Task item: Beginning with the first line, please return the entries exactly through the line that contains "standalone 4D phenomenon, but", and leave out all later lines.

[[ Data shown, beginning ]]

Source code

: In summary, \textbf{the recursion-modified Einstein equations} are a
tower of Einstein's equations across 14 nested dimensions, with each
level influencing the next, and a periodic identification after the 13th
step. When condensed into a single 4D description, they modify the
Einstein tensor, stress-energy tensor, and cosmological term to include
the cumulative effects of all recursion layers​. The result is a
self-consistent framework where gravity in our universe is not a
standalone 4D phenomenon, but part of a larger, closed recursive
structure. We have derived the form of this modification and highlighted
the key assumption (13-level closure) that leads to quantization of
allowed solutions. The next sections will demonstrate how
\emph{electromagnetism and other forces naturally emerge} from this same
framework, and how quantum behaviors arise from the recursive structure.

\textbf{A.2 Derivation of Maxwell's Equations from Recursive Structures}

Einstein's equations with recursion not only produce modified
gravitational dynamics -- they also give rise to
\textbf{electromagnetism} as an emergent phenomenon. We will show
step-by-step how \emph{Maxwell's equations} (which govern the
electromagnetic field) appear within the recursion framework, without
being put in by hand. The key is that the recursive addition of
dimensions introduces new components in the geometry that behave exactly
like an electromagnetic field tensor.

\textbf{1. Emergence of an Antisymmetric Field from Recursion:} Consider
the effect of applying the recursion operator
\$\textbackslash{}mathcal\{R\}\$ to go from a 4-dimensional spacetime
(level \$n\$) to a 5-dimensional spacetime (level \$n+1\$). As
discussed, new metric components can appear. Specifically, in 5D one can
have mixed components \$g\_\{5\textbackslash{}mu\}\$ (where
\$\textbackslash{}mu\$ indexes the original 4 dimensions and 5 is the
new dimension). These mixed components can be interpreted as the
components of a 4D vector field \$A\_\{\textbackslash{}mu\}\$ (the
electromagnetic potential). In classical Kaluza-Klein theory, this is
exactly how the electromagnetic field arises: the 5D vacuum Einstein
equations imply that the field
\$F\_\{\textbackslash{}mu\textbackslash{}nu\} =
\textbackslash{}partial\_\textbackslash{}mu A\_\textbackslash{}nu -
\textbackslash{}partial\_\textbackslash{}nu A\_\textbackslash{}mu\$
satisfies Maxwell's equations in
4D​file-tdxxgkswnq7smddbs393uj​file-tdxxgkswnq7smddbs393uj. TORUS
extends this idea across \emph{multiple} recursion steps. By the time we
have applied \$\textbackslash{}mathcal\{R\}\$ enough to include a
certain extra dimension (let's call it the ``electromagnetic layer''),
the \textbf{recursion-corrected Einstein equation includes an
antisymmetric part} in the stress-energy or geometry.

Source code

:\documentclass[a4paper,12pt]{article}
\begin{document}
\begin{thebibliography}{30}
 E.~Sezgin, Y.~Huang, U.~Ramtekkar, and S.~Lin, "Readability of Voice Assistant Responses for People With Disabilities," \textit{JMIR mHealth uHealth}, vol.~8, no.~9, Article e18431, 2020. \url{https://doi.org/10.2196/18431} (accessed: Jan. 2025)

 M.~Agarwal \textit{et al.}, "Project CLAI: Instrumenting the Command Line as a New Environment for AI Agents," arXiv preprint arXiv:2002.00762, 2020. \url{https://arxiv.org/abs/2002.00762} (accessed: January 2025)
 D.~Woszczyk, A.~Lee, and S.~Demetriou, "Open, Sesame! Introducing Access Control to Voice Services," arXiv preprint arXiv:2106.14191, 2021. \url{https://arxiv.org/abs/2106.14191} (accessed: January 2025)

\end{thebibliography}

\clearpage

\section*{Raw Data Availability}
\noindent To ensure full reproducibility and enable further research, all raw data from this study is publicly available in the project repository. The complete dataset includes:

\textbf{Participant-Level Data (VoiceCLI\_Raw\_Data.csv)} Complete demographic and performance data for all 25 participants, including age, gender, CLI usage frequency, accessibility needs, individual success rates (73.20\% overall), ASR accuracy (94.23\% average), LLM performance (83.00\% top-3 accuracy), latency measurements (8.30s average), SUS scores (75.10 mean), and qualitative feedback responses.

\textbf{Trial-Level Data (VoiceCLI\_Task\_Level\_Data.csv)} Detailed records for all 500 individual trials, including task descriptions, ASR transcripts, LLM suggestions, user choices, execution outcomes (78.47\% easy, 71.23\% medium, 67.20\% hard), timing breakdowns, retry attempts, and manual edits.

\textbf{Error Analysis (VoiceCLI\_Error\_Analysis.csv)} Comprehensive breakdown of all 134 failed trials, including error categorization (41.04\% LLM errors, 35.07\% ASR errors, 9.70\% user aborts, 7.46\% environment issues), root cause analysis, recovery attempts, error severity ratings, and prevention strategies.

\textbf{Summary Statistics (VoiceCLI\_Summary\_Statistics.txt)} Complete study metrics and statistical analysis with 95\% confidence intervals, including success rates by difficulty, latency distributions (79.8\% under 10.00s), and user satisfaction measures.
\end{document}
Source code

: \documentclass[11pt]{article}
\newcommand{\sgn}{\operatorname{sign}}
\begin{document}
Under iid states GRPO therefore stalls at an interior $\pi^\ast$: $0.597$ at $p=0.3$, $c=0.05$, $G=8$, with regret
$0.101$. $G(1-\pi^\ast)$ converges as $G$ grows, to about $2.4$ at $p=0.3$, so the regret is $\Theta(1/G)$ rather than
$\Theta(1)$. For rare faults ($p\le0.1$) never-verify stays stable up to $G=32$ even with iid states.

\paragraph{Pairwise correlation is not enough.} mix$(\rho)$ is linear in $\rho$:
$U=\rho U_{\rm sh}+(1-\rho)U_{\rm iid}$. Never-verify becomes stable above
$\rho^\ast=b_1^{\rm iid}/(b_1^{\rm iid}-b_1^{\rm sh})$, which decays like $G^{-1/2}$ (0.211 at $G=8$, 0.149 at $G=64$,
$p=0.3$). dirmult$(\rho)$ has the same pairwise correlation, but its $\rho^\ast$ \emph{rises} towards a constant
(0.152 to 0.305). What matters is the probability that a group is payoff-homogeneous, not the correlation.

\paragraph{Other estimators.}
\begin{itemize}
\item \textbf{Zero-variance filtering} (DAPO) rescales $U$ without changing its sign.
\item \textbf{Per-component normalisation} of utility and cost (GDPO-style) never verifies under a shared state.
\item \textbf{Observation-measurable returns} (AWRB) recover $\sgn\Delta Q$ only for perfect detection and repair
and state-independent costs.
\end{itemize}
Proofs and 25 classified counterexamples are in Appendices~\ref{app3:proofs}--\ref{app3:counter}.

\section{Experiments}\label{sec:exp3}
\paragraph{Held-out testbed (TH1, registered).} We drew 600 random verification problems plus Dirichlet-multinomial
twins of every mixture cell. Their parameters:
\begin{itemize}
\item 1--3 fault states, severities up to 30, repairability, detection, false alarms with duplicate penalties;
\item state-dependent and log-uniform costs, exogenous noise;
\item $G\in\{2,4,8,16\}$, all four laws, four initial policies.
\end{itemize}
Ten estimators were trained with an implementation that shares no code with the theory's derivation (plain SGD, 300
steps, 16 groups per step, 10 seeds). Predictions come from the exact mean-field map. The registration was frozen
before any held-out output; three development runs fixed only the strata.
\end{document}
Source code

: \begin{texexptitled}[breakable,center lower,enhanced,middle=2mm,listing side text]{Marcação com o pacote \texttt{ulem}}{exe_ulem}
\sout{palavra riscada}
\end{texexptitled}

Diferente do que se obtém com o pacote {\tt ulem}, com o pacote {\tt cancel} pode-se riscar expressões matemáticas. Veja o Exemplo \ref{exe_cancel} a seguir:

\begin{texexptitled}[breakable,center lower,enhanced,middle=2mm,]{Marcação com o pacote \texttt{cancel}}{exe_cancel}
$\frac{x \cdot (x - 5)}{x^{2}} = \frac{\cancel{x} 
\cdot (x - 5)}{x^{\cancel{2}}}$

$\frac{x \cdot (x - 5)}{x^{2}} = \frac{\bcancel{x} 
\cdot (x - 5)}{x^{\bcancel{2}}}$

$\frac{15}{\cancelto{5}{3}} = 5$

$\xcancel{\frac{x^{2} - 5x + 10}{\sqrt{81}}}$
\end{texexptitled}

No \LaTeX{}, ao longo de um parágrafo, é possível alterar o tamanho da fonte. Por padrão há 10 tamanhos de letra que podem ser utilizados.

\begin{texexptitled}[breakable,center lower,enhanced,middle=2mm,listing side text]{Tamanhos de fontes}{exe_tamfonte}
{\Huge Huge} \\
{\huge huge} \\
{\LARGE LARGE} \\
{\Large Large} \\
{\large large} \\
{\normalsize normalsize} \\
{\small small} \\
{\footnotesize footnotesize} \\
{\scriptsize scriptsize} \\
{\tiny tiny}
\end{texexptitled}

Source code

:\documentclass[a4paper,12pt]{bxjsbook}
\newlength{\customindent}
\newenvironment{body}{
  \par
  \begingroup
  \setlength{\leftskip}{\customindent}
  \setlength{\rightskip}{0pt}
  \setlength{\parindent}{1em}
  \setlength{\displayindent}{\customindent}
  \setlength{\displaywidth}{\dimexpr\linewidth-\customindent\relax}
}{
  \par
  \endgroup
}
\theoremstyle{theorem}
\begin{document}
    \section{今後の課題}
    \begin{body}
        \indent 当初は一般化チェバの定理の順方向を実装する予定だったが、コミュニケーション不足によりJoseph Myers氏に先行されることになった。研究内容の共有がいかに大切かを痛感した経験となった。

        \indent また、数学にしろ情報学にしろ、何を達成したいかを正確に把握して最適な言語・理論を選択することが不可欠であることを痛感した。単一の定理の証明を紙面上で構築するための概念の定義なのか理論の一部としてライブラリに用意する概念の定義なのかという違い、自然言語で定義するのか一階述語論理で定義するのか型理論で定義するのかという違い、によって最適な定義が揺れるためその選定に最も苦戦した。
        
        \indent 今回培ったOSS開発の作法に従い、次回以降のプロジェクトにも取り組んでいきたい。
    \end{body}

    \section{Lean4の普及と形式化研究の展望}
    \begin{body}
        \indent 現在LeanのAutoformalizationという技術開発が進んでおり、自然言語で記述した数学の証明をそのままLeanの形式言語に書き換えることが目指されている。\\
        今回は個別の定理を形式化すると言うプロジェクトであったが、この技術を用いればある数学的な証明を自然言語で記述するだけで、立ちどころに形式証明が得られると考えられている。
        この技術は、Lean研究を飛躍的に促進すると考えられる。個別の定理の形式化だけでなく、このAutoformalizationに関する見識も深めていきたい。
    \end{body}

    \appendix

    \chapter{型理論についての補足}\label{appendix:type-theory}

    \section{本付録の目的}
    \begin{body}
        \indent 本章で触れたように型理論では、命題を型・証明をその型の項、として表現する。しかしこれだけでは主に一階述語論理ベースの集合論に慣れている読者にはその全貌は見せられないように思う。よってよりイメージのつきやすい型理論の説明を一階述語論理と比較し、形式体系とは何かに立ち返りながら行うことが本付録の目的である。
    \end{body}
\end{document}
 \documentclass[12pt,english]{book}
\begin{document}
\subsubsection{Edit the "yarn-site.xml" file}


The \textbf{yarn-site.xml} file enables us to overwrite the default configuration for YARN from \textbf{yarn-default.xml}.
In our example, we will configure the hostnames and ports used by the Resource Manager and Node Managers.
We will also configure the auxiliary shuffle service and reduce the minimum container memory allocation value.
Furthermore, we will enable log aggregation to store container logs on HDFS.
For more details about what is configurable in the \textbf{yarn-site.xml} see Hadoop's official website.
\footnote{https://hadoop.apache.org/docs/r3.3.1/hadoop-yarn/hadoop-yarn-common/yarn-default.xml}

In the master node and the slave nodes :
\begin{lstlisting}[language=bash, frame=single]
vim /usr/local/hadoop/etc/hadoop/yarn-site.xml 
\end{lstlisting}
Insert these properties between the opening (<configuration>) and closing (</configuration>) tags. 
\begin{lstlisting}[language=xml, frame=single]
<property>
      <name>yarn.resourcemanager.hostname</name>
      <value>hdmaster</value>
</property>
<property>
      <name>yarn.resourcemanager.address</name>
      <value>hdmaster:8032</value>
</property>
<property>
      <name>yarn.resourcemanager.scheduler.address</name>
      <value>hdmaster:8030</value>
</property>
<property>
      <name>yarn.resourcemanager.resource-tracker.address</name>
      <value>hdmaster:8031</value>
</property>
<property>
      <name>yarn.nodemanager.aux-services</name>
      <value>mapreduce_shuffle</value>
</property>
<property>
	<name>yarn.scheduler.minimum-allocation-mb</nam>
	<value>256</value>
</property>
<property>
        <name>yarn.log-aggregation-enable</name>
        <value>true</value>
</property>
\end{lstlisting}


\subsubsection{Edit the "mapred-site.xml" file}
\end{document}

[[ Data shown, end ]]

Result for this exercise:
Source code

: In summary, \textbf{the recursion-modified Einstein equations} are a
tower of Einstein's equations across 14 nested dimensions, with each
level influencing the next, and a periodic identification after the 13th
step. When condensed into a single 4D description, they modify the
Einstein tensor, stress-energy tensor, and cosmological term to include
the cumulative effects of all recursion layers​. The result is a
self-consistent framework where gravity in our universe is not a
standalone 4D phenomenon, but part of a larger, closed recursive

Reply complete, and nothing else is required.